In science, causation is stated through laws. Where are the laws in economics and I don't mean things that are called "laws," like the law of supply and demand, which has not causal formulation in terms of independent and dependent variables.

This should not be surprising since there are no laws in other social sciences either, because they are not ergodic like the natural (physical) sciences, mostly that is. Remember how Einstein freaked out at the idea that QM is probabilistic rather than deterministic, implying that the physical universe is not deterministic?

What this implies is that science is a posteriori rather than a priori. A priori systems are imaginative, and the causality imputed from axioms is asserted about the model rather than proved concerning the actual events that the model putatively models, that is, explains and predicts. That's why prediction is used to test the generality of explanations, since many explanations of events are possible and not all are necessarily good predictors.

Just because a syntactically elegant explanation can be constructed doesn't imply that it is semantically true. Mainstream economists have made the mistake of becoming infatuated with their own models to the point of imputing to them characteristics they don't have.

Bad science.

Unknown said...

He who oppresses the poor to make more for himself or who gives to the rich, will only come to poverty. Proverbs 22:16

If not in this life, then the next.

Anonymous said...

There are a variety of statistical methods available for in the social sciences, medicine etc. that help in distinguishing causal connections from accidental correlations, and that can be used to discern the direction of causation, as well as rule out common cause explanations. There is no difference in principle between trying to find out whether high public debt tends to suppress economic growth and trying to figure out whether high levels of certain neuro-inhibitors tend to suppress respiration.

The empirical confirmation and disconfirmation of causal hypotheses does not depend on introducing any a priori conjectures or assertions into the model. What is sought is not metaphysical certainty, merely higher or lower degrees of probability and conviction.

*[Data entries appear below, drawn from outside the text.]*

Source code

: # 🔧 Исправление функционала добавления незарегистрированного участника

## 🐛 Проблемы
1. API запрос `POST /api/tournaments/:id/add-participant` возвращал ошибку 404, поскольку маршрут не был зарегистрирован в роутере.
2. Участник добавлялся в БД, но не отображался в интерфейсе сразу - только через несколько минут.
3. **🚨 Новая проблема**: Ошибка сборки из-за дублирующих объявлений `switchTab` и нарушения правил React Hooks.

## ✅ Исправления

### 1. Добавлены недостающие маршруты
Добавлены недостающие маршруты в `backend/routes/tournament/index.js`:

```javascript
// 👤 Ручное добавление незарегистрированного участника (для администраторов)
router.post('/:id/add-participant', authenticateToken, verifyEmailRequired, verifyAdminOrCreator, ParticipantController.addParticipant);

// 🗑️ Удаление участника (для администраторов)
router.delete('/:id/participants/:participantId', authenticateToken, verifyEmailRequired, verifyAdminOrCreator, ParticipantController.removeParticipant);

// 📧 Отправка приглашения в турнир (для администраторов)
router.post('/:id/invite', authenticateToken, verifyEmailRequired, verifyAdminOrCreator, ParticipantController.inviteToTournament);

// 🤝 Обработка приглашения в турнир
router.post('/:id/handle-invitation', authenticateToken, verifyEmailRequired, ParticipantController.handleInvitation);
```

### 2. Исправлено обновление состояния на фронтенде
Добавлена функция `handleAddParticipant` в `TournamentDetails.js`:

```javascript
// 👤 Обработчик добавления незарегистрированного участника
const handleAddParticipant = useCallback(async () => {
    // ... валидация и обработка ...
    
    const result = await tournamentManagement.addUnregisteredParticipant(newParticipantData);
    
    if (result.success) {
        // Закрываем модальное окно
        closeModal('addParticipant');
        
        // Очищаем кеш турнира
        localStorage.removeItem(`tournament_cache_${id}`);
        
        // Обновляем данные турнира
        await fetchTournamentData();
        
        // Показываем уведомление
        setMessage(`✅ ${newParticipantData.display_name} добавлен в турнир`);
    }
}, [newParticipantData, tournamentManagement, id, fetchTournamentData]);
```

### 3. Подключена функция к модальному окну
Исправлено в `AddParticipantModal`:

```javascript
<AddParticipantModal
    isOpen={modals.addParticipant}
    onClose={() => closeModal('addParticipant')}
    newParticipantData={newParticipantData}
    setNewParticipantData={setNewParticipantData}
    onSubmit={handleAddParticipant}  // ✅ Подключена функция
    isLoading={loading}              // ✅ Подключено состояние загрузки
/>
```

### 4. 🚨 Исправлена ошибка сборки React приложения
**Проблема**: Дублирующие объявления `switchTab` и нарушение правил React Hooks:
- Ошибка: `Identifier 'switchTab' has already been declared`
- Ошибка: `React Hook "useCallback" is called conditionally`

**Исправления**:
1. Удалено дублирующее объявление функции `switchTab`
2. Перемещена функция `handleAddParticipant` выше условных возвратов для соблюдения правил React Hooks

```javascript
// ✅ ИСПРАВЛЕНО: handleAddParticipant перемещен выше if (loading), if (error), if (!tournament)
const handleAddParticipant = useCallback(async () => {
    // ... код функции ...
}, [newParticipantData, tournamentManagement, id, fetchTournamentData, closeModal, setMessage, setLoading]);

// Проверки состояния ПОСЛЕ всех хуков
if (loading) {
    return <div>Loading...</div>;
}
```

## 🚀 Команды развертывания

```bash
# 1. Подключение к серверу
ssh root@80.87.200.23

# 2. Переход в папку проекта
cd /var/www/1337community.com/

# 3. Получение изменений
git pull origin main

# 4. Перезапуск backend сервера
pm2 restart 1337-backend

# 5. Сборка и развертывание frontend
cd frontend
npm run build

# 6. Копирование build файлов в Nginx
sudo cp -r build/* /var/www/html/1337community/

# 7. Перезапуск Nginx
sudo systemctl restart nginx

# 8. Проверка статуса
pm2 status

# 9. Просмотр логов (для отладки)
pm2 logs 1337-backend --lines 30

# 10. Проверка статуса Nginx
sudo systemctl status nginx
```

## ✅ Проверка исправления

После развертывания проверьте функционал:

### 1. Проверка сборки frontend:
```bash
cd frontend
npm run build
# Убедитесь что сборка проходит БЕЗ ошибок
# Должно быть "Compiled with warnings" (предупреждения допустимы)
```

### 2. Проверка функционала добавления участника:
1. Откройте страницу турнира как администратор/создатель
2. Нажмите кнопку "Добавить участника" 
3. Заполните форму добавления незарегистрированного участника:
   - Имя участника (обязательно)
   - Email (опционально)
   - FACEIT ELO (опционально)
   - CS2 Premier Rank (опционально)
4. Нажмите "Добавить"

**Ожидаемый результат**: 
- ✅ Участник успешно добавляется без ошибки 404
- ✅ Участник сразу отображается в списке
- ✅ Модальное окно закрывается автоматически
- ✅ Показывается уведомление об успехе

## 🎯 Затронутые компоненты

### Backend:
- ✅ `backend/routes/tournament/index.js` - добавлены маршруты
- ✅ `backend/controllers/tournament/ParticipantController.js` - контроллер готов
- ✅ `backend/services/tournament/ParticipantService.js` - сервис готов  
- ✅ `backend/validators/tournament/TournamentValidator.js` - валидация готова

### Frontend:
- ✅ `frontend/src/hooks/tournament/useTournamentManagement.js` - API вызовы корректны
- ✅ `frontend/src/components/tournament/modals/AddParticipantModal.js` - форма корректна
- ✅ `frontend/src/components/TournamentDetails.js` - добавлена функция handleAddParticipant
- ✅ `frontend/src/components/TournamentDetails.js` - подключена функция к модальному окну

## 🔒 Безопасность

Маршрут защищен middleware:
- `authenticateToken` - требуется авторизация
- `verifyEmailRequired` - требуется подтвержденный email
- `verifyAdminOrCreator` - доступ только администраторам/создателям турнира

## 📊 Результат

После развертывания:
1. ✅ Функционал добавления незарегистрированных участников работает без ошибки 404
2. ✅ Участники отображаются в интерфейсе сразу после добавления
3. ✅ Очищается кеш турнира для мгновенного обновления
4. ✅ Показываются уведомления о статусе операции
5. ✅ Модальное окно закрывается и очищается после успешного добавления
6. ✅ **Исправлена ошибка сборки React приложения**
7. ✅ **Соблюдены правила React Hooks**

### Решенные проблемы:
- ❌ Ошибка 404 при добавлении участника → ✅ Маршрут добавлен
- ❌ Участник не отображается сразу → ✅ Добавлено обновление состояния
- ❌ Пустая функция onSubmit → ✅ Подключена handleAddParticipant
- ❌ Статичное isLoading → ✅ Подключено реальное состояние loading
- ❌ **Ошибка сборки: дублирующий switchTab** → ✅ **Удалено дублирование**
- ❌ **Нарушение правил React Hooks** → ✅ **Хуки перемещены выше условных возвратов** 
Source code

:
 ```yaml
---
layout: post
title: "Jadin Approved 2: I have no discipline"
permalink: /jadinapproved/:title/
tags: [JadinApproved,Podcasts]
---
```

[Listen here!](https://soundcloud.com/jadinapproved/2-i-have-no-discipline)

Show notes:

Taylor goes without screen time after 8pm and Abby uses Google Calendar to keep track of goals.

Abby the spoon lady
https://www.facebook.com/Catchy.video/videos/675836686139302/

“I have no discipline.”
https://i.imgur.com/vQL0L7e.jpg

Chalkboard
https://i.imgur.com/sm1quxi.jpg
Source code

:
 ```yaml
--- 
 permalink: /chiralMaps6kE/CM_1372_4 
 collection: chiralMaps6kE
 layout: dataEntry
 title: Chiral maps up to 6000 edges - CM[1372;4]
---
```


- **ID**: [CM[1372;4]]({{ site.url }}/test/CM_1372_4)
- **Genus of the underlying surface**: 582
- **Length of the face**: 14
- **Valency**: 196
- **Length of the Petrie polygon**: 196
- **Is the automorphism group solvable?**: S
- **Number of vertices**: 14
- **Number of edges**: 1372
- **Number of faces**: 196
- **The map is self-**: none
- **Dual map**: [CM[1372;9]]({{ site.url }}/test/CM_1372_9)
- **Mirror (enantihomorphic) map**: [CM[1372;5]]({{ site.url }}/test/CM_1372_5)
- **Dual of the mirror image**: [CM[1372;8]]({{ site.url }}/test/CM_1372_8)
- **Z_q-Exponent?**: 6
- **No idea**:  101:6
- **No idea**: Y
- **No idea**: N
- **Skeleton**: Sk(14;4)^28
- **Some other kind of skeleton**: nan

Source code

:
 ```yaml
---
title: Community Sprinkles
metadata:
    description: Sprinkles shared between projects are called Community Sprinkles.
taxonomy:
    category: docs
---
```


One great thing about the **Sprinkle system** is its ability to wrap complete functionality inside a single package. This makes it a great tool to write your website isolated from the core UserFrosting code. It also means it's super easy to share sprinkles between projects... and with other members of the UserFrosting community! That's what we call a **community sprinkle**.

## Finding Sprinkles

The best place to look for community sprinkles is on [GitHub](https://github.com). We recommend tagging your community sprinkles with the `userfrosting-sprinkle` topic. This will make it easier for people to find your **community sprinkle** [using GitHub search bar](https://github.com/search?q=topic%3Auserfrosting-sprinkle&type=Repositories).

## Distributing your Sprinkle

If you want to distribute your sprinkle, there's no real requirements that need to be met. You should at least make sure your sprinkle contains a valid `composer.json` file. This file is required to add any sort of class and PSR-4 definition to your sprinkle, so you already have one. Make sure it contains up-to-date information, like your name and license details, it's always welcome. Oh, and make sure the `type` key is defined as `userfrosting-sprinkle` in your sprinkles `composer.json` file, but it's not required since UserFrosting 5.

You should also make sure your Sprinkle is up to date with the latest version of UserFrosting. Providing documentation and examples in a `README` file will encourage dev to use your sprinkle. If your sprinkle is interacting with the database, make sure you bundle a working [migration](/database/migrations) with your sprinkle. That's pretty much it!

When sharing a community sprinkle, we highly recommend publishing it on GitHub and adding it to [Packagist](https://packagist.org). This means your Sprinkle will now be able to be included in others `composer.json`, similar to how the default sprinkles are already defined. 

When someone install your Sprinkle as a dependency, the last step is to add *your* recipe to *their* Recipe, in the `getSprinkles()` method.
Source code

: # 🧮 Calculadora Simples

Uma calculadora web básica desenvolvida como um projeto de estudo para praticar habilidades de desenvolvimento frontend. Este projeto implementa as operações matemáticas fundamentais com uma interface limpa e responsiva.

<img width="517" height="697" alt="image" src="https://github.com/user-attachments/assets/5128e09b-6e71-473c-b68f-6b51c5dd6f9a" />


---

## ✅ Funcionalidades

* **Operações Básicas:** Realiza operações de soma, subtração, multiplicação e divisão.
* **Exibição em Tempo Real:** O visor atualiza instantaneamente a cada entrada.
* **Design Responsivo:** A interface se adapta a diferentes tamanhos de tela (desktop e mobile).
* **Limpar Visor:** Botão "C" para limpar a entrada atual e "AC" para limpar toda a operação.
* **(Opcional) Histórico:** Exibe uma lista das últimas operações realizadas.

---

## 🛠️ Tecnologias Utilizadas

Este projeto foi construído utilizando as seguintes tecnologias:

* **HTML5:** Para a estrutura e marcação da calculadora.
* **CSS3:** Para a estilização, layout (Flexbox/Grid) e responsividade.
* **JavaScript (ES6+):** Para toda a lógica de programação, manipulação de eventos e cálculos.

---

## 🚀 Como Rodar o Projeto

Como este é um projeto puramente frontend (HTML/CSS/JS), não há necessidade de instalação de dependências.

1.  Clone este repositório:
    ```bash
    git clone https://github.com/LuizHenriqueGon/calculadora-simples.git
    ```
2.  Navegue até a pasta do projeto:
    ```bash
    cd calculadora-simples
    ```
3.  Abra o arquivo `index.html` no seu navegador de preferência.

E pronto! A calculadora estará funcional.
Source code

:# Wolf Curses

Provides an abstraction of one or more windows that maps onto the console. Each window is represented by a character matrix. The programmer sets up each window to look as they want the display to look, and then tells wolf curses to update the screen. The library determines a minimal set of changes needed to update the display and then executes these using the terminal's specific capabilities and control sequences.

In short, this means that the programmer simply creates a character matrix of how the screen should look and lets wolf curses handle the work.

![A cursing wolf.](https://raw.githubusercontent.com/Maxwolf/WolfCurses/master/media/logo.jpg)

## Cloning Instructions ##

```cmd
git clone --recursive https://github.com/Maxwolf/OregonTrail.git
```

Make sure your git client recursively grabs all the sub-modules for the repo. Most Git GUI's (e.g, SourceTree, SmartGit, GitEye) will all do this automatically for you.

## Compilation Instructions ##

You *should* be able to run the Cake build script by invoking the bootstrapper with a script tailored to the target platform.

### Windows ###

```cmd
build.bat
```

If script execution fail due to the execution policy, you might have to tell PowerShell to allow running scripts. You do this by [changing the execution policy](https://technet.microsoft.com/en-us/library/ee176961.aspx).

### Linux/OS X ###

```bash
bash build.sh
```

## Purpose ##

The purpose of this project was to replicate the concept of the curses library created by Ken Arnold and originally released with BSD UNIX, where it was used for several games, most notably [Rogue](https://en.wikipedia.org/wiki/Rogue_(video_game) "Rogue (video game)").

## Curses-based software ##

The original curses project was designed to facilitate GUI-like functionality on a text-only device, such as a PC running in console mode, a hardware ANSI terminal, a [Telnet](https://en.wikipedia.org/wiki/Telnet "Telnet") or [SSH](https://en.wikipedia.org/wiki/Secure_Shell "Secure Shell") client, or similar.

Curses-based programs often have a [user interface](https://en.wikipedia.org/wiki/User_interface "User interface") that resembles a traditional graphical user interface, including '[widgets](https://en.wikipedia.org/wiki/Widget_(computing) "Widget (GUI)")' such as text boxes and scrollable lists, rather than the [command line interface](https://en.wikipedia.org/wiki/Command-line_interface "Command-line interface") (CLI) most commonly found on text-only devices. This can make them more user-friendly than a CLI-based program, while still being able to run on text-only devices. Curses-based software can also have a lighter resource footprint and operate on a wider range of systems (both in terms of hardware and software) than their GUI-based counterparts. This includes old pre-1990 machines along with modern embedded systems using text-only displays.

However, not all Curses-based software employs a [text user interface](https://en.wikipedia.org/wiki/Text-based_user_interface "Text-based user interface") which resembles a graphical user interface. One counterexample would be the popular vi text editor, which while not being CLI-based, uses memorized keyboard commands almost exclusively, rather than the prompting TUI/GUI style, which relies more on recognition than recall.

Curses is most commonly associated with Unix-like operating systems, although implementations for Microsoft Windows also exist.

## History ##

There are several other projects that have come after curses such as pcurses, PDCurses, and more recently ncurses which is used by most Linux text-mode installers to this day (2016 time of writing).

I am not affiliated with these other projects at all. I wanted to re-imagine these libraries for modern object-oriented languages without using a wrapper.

If professional economists didn't aggressively apply these techniques to the questions that Rogoff and Reinhart raised than it is probably either because (i) R&R didn't share their data, (ii) other economists were mostly too lazy or too busy with other things to bother, (iii) the community of economists is slavishly impressed by academic hierarchy and elite institutional affiliations, or (iv) the community of economists was on the whole so in love with the policy recommendations that R&R's work seemed to point toward that they didn't want to probe further in a way that might undermine their ideological preferences.

Tom Hickey said...

Dan I believe it is not possible to show causality statistically outside of carefully controlled experiments, which are generally difficult to construct and replicate in the social sciences. Such experiments would have little general application. Nothing on the order of R & R would qualify.

Economics applies regression analysis to pre-existing data, which usually requires making many assumptions. As Yeva and Randy pointed out, R & R makes many untenable assumptions about the data, e.g., that govt debt has the same relevance across different monetary system when there is ample evidence showing that this assumption is incorrect.